Alan Moore, king of the mountain, teamed with Image Comics, the then bright hope of the industry (which would take a few decades to get going but find someone who does not like them now) to produce a series of glorious escapist fiction and get the industry to remember a few of the ways it had been. Who knows how much of the muck and grime that came after would have been avoided if Moore had humbled himself to ask Jim Valentino, the man who actually set this entire thing in motion, to do the work that needed to be done instead of waiting around for someone who appeared to be a bigger name? Moore aimed a lens at Stan Lee and joked that he consistently screwed over his colleagues and never worked in the best interest of anyone other than himself. We now know that this probably was not that far from the truth. What about Moore himself? Does he echo some of the baser aspects of the person who inspired Kirby to create Funky Flashman?

I mentioned Supreme above and, while I cannot fault someone for wanting to stop working with Rob Liefeld, I feel the need to point out that it too remains incomplete. Unfinished apologies that never received the scope or accolades of the darker, deconstructive fiction that preceded them. Instead Moore moved on to other projects including a series of “spoken word” performances. In one such piece, known as The Birth Caul, Moore laments that “we have wandered too far from some vital totem, something central to us that we have misplaced and must find our way back to.” I have to wonder what exactly he was thinking of when he wrote that and, more importantly, if he ever asked himself what he was willing to do to help us get back to where we needed to be.

Sin City, Cerebus, the Flaming Carrot, SCOTT McCLOUD! What else is there to want from a crossover?
Sin City, Cerebus, the Flaming Carrot, SCOTT McCLOUD! What else is there to want from a crossover?

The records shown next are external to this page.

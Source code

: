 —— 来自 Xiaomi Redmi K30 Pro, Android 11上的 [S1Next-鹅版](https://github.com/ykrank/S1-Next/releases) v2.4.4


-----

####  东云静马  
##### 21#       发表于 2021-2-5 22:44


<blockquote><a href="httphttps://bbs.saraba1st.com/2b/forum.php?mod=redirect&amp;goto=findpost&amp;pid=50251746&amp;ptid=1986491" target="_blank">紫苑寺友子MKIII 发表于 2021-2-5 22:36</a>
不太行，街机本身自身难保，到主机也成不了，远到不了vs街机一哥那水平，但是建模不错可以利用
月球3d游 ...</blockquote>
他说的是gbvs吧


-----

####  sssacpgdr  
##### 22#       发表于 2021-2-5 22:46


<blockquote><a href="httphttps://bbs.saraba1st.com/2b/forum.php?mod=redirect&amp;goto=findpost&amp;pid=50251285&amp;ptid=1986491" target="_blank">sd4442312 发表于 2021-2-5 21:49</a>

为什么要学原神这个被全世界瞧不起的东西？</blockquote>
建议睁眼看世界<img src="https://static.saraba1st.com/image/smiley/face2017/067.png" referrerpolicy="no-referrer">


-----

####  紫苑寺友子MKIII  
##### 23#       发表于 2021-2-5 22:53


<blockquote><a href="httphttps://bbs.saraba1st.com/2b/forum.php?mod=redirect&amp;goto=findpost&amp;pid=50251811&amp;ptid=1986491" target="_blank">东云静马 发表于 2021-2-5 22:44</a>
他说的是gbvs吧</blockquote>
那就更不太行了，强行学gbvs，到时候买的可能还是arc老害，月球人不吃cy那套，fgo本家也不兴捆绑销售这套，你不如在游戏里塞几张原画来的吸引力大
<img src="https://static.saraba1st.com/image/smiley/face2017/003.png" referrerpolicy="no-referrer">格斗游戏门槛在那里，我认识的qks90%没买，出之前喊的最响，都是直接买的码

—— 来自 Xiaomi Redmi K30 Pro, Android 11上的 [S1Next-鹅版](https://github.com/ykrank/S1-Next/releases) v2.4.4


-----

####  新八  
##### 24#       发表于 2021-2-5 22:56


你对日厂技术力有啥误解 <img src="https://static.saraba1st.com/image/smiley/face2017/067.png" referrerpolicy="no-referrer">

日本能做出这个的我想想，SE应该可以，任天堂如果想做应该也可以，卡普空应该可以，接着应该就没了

1963 is a great, but flawed work. Have you ever wanted to see Steve Rogers save President Kennedy from an assassin’s bullet? How about a version of Hank Pym that does not immediately make you want to see him punched in the face? There is something to be said about telling good stories set in the 1960s with the aid of hindsight, just as some of the best World War 2 superhero stories (The Golden Age, The Invaders) have a few decades between when they are set and when they were published. Its greatest failing is that that no one appeared to be in charge during its creation. As a result, a great idea that existed outside of the Big Two continues to languish in relative obscurity.

I have said this before in regard to Jack Kirby’s Secret City Saga but part of me wonders what would have been if this series had been made in partnership with Marvel. Similar to the deal Moore had with DC over Watchmen (itself to the Charlton characters what 1963 is to the Marvel characters) or with WildStorm for the ABC line of comics (you can still buy Promethea whenever you like, open up another tab and do so right now if you have never read it!). I want a thriving independent comic landscape because when it is great we are treated to properties such as Hellboy. When it is less so we lose beloved characters and any hope of seeing them in new or old stories. Maybe we will learn from this and treat the industry as the business that is but, if not, we can all hope that Alan Moore, who has decades of life left, will make his triumphant return.